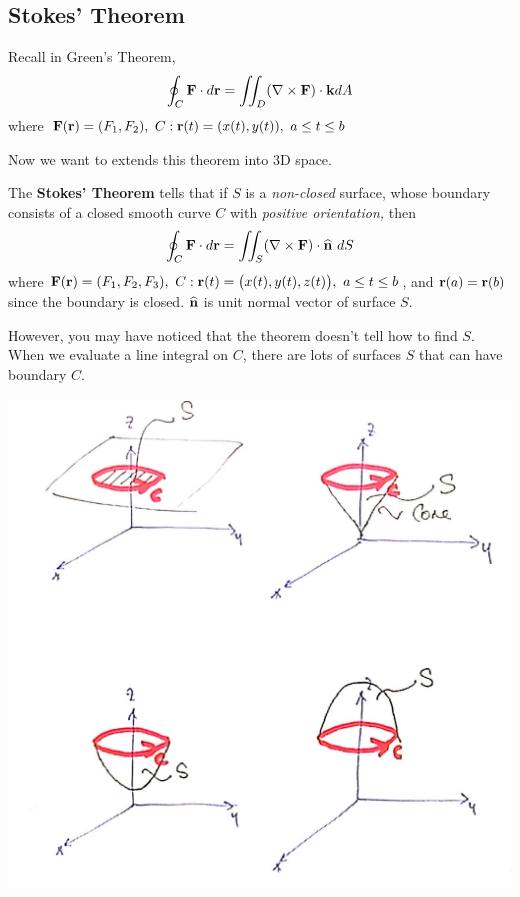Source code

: \documentclass[11pt, a4paper]{MATH2023}
\newcommand{\kk}{{\bf k}}
\newcommand{\rr}{{\bf r}}
\newcommand{\FF}{{\bf F}}
\newcommand{\nm}{\widehat{\bf n}}
\begin{document}
\begin{spacing}{1.3}
    \newpage
    \section{Stokes’ Theorem}
    {\blue Recall in Green's Theorem, 
    $$\oint_C \FF\cdot d\rr =\iint_D (\nabla\times \FF)\cdot \kk dA$$
    where $\FF(\rr)=(F_1,F_2),\ C: \rr(t)=(x(t), y(t)),\ a\le t\le b$}

    Now we want to extends this theorem into 3D space.

    The {\bf Stokes' Theorem} tells that if $S$ is a {\it non-closed} surface, 
    whose boundary consists of a closed smooth curve $C$ with {\it positive orientation,} then
    $$\oint_C \FF\cdot d\rr =\iint_S (\nabla\times \FF)\cdot \nm \ dS$$
    where $\FF(\rr)=(F_1,F_2, F_3),\ C: \rr(t)=\bigl(x(t), y(t), z(t)\bigr),\ a\le t\le b$,
    and $\rr(a)=\rr(b)$ since the boundary is closed. $\nm$ is unit normal vector of surface $S$.

    \vspace{0.4in}
    However, you may have noticed that the theorem doesn't tell how to find $S$. When we evaluate a 
    line integral on $C$, there are lots of surfaces $S$ that can have boundary $C$. 
    \begin{center}
        \includegraphics[scale=0.24]{images/Ch16-stoke-manysurfaces.JPG}
    \end{center}


\end{spacing}
\end{document}

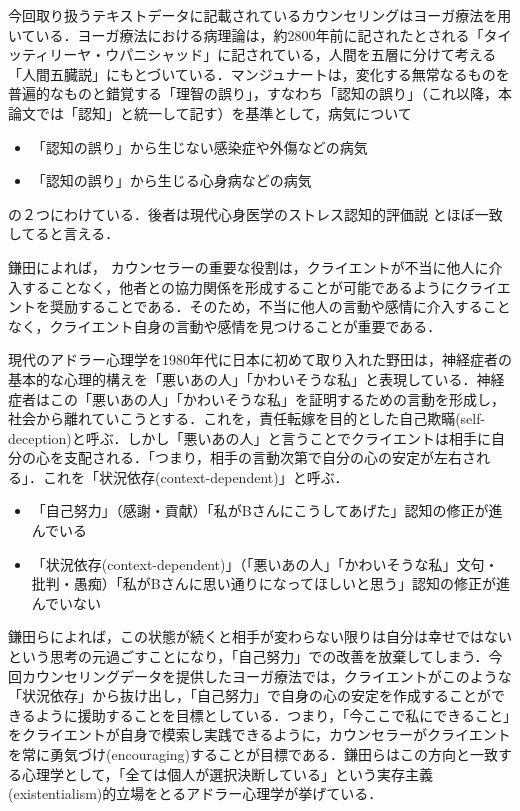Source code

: \documentclass[shuuron]{kuee}
\begin{document}
今回取り扱うテキストデータに記載されているカウンセリングはヨーガ療法を用いている．ヨーガ療法における病理論は，約2800年前に記されたとされる「タイッティリーヤ・ウパニシャッド」に記されている，人間を五層に分けて考える「人間五臓説」にもとづいている\cite{kimura}．マンジュナート\cite{manjunath}は，変化する無常なるものを普遍的なものと錯覚する「理智の誤り」，すなわち「認知の誤り」（これ以降，本論文では「認知」と統一して記す）を基準として，病気について
\begin{itemize}
  \item 「認知の誤り」から生じない感染症や外傷などの病気
  \item 「認知の誤り」から生じる心身病などの病気
\end{itemize}
の２つにわけている．後者は現代心身医学のストレス認知的評価説%
\cite{Lazarus}とほぼ一致してると言える\cite{Darshana}．


鎌田\cite{kamata2002}によれば， カウンセラーの重要な役割は，クライエントが不当に他人に介入することなく，他者との協力関係を形成することが可能であるようにクライエントを奨励することである．そのため，不当に他人の言動や感情に介入することなく，クライエント自身の言動や感情を見つけることが重要である．

現代のアドラー心理学を1980年代に日本に初めて取り入れた野田\cite{zokad}は，神経症者の基本的な心理的構えを「悪いあの人」「かわいそうな私」と表現している．神経症者はこの「悪いあの人」「かわいそうな私」を証明するための言動を形成し，社会から離れていこうとする．これを，責任転嫁を目的とした自己欺瞞(self-deception)と呼ぶ\cite{Darshana}．しかし「悪いあの人」と言うことでクライエントは相手に自分の心を支配される．「つまり，相手の言動次第で自分の心の安定が左右される」．これを「状況依存(context-dependent)」と呼ぶ．
\begin{itemize}
  \item 「自己努力」（感謝・貢献）「私がBさんにこうしてあげた」認知の修正が進んでいる
  \item 「状況依存(context-dependent)」（「悪いあの人」「かわいそうな私」文句・批判・愚痴）「私がBさんに思い通りになってほしいと思う」認知の修正が進んでいない
\end{itemize}

鎌田ら\cite{Darshana}によれば，この状態が続くと相手が変わらない限りは自分は幸せではないという思考の元過ごすことになり，「自己努力」での改善を放棄してしまう．今回カウンセリングデータを提供したヨーガ療法では，クライエントがこのような「状況依存」から抜け出し，「自己努力」で自身の心の安定を作成することができるように援助することを目標としている．つまり，「今ここで私にできること」をクライエントが自身で模索し実践できるように，カウンセラーがクライエントを常に勇気づけ(encouraging)することが目標である．鎌田らはこの方向と一致する心理学として，「全ては個人が選択決断している」という実存主義(existentialism)的立場をとるアドラー心理学が挙げている．
\end{document}

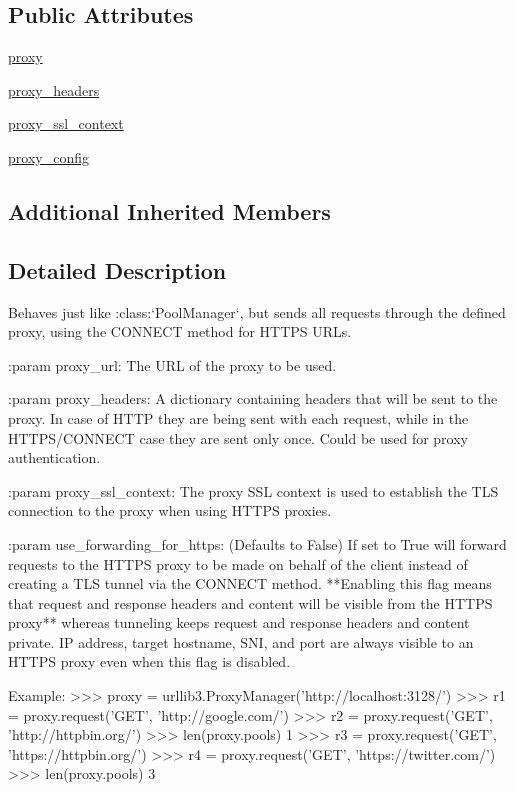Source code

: \subsection*{Public Attributes}
\begin{DoxyCompactItemize}
\item 
\hyperlink{classpip_1_1__vendor_1_1urllib3_1_1poolmanager_1_1ProxyManager_a1eb61252145626a37aca86cd9be1fa6d}{proxy}
\item 
\hyperlink{classpip_1_1__vendor_1_1urllib3_1_1poolmanager_1_1ProxyManager_ae2670de8938cd39588e6e17189177cd7}{proxy\+\_\+headers}
\item 
\hyperlink{classpip_1_1__vendor_1_1urllib3_1_1poolmanager_1_1ProxyManager_aa22b381efad94c37841182b63c06b2d3}{proxy\+\_\+ssl\+\_\+context}
\item 
\hyperlink{classpip_1_1__vendor_1_1urllib3_1_1poolmanager_1_1ProxyManager_a09bc39eb1fc0430b5bbc00ec05d1c741}{proxy\+\_\+config}
\end{DoxyCompactItemize}
\subsection*{Additional Inherited Members}


\subsection{Detailed Description}
\begin{DoxyVerb}Behaves just like :class:`PoolManager`, but sends all requests through
the defined proxy, using the CONNECT method for HTTPS URLs.

:param proxy_url:
    The URL of the proxy to be used.

:param proxy_headers:
    A dictionary containing headers that will be sent to the proxy. In case
    of HTTP they are being sent with each request, while in the
    HTTPS/CONNECT case they are sent only once. Could be used for proxy
    authentication.

:param proxy_ssl_context:
    The proxy SSL context is used to establish the TLS connection to the
    proxy when using HTTPS proxies.

:param use_forwarding_for_https:
    (Defaults to False) If set to True will forward requests to the HTTPS
    proxy to be made on behalf of the client instead of creating a TLS
    tunnel via the CONNECT method. **Enabling this flag means that request
    and response headers and content will be visible from the HTTPS proxy**
    whereas tunneling keeps request and response headers and content
    private.  IP address, target hostname, SNI, and port are always visible
    to an HTTPS proxy even when this flag is disabled.

Example:
    >>> proxy = urllib3.ProxyManager('http://localhost:3128/')
    >>> r1 = proxy.request('GET', 'http://google.com/')
    >>> r2 = proxy.request('GET', 'http://httpbin.org/')
    >>> len(proxy.pools)
    1
    >>> r3 = proxy.request('GET', 'https://httpbin.org/')
    >>> r4 = proxy.request('GET', 'https://twitter.com/')
    >>> len(proxy.pools)
    3\end{DoxyVerb}
 

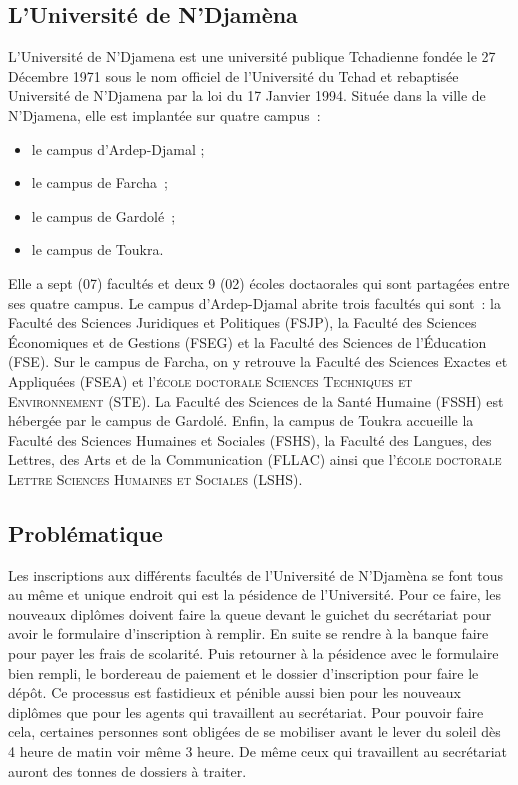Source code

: \documentclass[12pt,a4paper]{article}
\begin{document}
	\subsection{L'Université de N'Djamèna}
	L’Université de N’Djamena est une université publique Tchadienne fondée le 27 Décembre 1971 sous le nom officiel de l’Université du Tchad et rebaptisée Université de N’Djamena par la loi du 17 Janvier 1994. Située dans la ville de N’Djamena, elle est implantée sur quatre campus :
	\begin{itemize}
		\item le campus d’Ardep-Djamal ;
		\item le campus de Farcha ;
		\item le campus de Gardolé ;
		\item le campus de Toukra.
	\end{itemize}
	Elle a sept (07) facultés et deux 9 (02) écoles doctaorales qui sont partagées entre ses quatre campus. Le campus d’Ardep-Djamal abrite trois facultés qui sont : la Faculté des Sciences Juridiques et Politiques (FSJP), la Faculté des Sciences Économiques et de Gestions (FSEG) et la Faculté des Sciences de l’Éducation (FSE). Sur le campus de Farcha, on y retrouve la Faculté des Sciences Exactes et Appliquées (FSEA) et l'\textsc{école doctorale Sciences Techniques et Environnement (STE)}. La Faculté des Sciences de la Santé Humaine (FSSH) est hébergée par le campus de Gardolé. Enfin, la campus de Toukra accueille la Faculté des Sciences Humaines et Sociales (FSHS), la Faculté des Langues, des Lettres, des Arts et de la Communication (FLLAC) ainsi que l'\textsc{école doctorale Lettre Sciences Humaines et Sociales (LSHS)}.
	
	
	\subsection{Problématique}	
	Les inscriptions aux différents facultés de l’Université de N’Djamèna se font tous au même et unique endroit qui est la pésidence de l’Université. Pour ce faire, les nouveaux diplômes doivent faire la queue devant le guichet du secrétariat pour avoir le formulaire d’inscription à remplir. En suite se rendre à la banque faire pour payer les frais de scolarité. Puis retourner à la pésidence avec le formulaire bien rempli, le bordereau de paiement et le dossier d’inscription pour faire le dépôt. Ce processus est fastidieux et pénible aussi bien pour les nouveaux diplômes que pour les agents qui travaillent au secrétariat. Pour pouvoir faire cela, certaines personnes sont obligées de se mobiliser avant le lever du soleil dès 4 heure de matin voir même 3 heure. De même ceux qui travaillent au secrétariat auront des tonnes de dossiers à traiter.
	
\end{document}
════════════════════
— ACTIVITY —
Every line from the top of the material above through the line with "Now we want" should be duplicated exactly, please; leave out the pictures.

— OUTPUT BELOW —
Source code

: \documentclass[11pt, a4paper]{MATH2023}
\newcommand{\kk}{{\bf k}}
\newcommand{\rr}{{\bf r}}
\newcommand{\FF}{{\bf F}}
\newcommand{\nm}{\widehat{\bf n}}
\begin{document}
\begin{spacing}{1.3}
    \newpage
    \section{Stokes’ Theorem}
    {\blue Recall in Green's Theorem, 
    $$\oint_C \FF\cdot d\rr =\iint_D (\nabla\times \FF)\cdot \kk dA$$
    where $\FF(\rr)=(F_1,F_2),\ C: \rr(t)=(x(t), y(t)),\ a\le t\le b$}

    Now we want to extends this theorem into 3D space.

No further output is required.